Top of Dataset records

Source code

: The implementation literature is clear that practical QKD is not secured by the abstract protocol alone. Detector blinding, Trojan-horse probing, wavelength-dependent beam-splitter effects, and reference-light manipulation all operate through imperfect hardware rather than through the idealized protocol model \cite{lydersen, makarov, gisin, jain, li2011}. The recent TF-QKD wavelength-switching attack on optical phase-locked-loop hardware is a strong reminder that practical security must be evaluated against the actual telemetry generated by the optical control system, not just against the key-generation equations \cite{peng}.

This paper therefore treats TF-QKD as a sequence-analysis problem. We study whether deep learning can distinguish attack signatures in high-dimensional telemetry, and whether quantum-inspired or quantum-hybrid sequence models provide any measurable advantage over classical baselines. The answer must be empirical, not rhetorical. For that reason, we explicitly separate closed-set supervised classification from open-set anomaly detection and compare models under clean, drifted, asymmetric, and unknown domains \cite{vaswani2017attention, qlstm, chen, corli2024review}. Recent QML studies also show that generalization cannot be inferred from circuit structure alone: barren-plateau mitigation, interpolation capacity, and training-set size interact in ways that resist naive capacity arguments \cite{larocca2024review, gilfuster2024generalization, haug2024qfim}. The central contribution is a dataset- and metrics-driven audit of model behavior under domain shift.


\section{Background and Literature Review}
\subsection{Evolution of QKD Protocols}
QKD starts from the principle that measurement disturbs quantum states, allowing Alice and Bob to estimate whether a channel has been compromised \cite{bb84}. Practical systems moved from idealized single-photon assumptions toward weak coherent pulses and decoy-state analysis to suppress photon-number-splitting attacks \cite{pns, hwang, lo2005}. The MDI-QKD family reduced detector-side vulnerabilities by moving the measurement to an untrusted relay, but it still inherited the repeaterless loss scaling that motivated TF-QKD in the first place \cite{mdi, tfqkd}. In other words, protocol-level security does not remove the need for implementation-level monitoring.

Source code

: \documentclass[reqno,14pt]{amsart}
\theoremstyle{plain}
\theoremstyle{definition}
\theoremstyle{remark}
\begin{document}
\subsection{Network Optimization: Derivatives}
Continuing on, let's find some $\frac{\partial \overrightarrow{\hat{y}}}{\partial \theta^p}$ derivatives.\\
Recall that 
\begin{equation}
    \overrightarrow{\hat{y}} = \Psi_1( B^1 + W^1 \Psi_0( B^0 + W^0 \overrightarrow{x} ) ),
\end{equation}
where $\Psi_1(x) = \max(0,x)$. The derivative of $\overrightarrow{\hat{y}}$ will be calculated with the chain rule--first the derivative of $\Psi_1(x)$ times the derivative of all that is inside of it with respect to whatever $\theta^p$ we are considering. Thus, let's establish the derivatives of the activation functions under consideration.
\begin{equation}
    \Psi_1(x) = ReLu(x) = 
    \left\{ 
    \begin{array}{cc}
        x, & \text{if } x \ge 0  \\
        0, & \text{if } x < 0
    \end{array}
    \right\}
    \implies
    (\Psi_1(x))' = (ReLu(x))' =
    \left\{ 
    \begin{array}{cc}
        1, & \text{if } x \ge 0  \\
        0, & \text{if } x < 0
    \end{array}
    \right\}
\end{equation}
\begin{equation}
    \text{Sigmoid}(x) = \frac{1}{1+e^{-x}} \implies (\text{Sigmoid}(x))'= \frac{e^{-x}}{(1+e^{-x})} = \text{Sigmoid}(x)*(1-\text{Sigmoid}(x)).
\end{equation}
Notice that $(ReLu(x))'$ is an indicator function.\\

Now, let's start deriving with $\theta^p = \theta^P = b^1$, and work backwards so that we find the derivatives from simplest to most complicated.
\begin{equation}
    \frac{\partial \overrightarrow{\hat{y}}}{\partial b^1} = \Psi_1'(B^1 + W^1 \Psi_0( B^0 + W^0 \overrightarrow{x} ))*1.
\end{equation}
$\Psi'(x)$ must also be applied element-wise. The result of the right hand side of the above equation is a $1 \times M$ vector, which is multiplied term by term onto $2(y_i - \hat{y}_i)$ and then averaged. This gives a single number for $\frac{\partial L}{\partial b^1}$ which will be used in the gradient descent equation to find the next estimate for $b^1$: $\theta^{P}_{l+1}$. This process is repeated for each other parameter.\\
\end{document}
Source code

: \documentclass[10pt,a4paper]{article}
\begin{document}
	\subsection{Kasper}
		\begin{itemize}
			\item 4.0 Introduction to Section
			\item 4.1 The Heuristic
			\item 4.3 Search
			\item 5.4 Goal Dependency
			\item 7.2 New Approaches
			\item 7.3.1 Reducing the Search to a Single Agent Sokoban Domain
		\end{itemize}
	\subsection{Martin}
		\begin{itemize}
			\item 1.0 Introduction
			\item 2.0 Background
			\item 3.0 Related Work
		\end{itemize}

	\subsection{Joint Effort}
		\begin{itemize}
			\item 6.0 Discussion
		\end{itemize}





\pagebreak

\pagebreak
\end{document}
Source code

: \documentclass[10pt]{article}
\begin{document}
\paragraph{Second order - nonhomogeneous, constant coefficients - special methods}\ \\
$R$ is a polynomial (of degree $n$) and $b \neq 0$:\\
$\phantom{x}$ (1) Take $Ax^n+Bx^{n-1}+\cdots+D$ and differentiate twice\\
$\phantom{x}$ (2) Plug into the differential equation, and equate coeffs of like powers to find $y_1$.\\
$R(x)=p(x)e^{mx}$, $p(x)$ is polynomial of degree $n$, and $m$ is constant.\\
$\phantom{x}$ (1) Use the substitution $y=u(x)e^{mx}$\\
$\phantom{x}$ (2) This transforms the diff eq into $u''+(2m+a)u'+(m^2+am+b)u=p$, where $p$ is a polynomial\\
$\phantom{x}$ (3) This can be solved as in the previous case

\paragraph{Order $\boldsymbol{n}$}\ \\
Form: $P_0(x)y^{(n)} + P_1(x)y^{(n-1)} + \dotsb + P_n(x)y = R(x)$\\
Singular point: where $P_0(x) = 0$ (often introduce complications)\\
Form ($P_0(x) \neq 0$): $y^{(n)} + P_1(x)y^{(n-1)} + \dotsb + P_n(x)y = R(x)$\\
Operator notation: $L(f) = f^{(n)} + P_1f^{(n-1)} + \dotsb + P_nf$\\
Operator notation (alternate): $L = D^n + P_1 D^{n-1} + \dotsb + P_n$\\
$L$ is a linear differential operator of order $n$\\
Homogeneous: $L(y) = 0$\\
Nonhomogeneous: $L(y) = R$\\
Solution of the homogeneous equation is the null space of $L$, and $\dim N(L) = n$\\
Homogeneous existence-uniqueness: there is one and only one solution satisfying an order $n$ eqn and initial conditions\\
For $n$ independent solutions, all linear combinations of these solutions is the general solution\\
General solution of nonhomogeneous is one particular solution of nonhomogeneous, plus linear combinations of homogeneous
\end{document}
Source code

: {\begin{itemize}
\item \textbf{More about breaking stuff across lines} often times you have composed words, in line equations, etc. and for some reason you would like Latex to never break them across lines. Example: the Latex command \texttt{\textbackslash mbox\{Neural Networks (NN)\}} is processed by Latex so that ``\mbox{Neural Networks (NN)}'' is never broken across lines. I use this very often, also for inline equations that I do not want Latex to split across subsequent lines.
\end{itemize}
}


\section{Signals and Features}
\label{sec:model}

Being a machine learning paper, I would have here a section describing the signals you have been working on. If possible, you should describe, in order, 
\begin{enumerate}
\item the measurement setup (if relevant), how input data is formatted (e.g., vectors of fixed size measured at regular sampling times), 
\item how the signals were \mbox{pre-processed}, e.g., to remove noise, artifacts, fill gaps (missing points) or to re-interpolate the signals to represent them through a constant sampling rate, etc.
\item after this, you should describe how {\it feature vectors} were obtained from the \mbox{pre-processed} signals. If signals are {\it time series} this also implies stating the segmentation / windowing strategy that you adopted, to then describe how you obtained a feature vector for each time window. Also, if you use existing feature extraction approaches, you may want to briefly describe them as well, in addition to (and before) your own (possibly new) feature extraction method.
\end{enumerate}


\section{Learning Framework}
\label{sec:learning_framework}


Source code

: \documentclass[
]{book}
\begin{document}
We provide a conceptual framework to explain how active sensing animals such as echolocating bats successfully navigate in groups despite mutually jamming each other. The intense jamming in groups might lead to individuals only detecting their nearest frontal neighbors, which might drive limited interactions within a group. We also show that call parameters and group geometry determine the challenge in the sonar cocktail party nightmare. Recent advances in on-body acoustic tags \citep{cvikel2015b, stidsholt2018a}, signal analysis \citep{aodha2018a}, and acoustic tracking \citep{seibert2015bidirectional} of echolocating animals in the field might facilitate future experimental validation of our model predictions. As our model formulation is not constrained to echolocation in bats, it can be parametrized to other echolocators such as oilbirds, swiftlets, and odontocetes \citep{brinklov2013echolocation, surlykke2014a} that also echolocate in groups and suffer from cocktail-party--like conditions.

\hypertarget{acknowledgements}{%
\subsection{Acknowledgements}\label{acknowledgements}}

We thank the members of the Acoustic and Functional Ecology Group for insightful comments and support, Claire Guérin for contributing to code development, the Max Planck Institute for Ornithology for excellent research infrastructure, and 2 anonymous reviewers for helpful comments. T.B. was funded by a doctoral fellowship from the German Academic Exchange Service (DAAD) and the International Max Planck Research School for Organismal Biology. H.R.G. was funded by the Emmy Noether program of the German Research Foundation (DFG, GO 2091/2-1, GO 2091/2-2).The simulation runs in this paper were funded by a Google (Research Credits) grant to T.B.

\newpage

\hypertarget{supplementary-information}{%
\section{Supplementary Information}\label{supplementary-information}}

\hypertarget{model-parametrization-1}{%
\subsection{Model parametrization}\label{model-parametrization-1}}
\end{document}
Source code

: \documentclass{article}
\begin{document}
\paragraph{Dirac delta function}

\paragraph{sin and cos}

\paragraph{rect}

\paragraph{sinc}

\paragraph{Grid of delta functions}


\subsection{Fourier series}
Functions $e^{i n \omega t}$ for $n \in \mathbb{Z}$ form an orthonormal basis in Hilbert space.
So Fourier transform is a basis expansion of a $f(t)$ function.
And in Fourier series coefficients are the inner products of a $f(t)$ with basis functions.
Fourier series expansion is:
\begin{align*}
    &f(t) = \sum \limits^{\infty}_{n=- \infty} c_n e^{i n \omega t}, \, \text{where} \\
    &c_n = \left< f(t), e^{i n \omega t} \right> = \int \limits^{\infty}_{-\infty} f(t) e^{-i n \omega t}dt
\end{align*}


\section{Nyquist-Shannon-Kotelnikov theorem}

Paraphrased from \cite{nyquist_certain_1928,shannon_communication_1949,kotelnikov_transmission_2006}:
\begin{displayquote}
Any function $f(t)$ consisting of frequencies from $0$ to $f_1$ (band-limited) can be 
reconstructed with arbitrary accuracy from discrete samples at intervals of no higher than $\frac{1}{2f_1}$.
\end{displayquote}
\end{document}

Bottom of Dataset records

■ Assignment
Return a copy of each line in the entries that contains "basis".

■ Exercise output
Functions $e^{i n \omega t}$ for $n \in \mathbb{Z}$ form an orthonormal basis in Hilbert space.
So Fourier transform is a basis expansion of a $f(t)$ function.
And in Fourier series coefficients are the inner products of a $f(t)$ with basis functions.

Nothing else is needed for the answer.